Multimodal_Visual_Knowledge_Assistant is a smart AI system that uses computer vision and natural language processing to understand images and generate meaningful text-based responses. By combining the power of CLIP and GPT-2, this project analyzes images across various domains—Medical, Fashion, Microscopy, and Nature—and produces relevant insights or creative descriptions.

OUTPUT Demo

Multimodal_Visual_Knowledge_Assistant Screenshot Multimodal_Visual_Knowledge_Assistant Screenshot


🚀 Features

  • 🔍 Image Classification using OpenAI’s CLIP model.
  • 🧠 Text Generation using GPT-2 for dynamic, context-aware language.
  • 📷 Visual display of images, predictions, and generated texts.
  • 🔄 Supports domain-specific prompts for deeper semantic relevance.
  • 💡 Easy to scale by adding new categories and label sets.

📁 Project Structure


⚙️ Tech Stack

Task Tool / Library
Multimodal Encoding CLIP (openai/clip-vit-base-patch32)
Language Generation GPT-2 (gpt2)
Deep Learning Framework PyTorch
Tokenization & Modeling Hugging Face Transformers
Image Display & Parsing Pillow, IPython.display

🧩 Use Case Categories

Category Example Labels Prompt for GPT-2
Medical MRI with tumor, Normal MRI, X-ray with fracture, CT scan "This image appears to be a medical scan. Based on the content, we can infer:"
Fashion Red dress, Man in suit, Runway fashion, Casual outfit "This image appears to be a fashion photo. Here's a marketing copy:"
Microscopy Cell structure, Bacteria culture, Virus, Tissue sample "This is a microscopy image. Scientifically, this could imply:"
Nature Mountain landscape, Forest, Beach, Ocean pollution "This is a natural scene.

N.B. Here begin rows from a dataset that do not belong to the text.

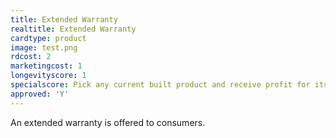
 ```yaml
---
title: Extended Warranty
realtitle: Extended Warranty
cardtype: product
image: test.png
rdcost: 2
marketingcost: 1
longevityscore: 1
specialscore: Pick any current built product and receive profit for its life equal to 1/5 of its profit.
approved: 'Y'
---
```

An extended warranty is offered to consumers.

Here's a creative caption or fact:"

🧪 How It Works

  1. Load Models
    Load CLIP and GPT-2 from Hugging Face's model hub.

  2. Classify Image
    CLIP processes the image and predicts the most probable label from a set of predefined domain-specific labels.

  3. Generate Text
    GPT-2 generates a natural language output based on the predicted label and a domain-specific prompt.

  4. Display Results
    The notebook displays the original image, predicted label with confidence, and generated descriptive text.


📥 Installation

Make sure you have Python 3.8+ and install the required dependencies:

pip install torch torchvision
pip install transformers
pip install pillow

👨‍💻 Author

Tirthraj Bhalodiya
LinkedIn
GitHub

About

Multimodal_Visual_Knowledge_Assistant is a deep learning project that classifies images and generates contextual text using CLIP and GPT-2. It supports domains like Medical, Fashion, Microscopy, and Nature to provide smart visual-textual insights.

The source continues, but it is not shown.